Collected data

-----

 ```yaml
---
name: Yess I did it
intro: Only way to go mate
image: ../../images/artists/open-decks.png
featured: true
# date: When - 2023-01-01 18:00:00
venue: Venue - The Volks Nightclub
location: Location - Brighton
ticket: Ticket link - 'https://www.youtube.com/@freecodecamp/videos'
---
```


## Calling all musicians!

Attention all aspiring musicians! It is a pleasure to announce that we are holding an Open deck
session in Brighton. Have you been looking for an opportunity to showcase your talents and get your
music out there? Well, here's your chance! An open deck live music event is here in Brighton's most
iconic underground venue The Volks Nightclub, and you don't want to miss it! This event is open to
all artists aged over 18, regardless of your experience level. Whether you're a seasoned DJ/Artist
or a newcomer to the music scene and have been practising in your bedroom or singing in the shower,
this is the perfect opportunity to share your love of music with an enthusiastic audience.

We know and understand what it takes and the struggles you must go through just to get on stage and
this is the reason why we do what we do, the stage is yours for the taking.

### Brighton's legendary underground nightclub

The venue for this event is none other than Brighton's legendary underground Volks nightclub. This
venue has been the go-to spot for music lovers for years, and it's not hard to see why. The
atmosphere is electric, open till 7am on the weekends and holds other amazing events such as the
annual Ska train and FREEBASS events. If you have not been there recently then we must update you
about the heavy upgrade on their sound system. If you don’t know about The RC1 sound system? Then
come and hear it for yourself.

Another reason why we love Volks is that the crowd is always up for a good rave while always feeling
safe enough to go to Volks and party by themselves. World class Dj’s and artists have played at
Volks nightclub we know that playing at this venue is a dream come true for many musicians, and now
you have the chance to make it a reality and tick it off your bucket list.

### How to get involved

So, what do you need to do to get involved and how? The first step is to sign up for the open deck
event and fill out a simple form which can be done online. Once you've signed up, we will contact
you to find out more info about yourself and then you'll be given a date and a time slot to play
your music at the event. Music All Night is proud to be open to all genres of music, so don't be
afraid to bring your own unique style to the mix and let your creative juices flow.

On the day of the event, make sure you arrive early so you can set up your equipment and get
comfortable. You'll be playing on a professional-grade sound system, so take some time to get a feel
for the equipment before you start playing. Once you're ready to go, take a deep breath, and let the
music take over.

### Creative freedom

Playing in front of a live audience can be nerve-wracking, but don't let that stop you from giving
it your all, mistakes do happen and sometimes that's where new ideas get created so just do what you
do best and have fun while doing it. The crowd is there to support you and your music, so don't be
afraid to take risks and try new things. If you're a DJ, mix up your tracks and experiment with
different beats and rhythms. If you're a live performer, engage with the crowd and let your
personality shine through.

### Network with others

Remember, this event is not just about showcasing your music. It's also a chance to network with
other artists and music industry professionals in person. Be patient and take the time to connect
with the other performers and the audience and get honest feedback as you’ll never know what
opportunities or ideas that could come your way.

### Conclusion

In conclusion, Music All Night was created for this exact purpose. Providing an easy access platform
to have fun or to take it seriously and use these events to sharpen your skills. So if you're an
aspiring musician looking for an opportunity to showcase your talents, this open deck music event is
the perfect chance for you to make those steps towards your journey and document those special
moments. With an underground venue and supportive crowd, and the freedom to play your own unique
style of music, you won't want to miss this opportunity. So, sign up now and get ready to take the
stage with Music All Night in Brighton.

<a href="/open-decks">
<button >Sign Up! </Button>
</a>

-----

What the task asks
Wherever the string "equipment" appears in the records above, copy the line it sits in.

Problem solution
On the day of the event, make sure you arrive early so you can set up your equipment and get
for the equipment before you start playing. Once you're ready to go, take a deep breath, and let the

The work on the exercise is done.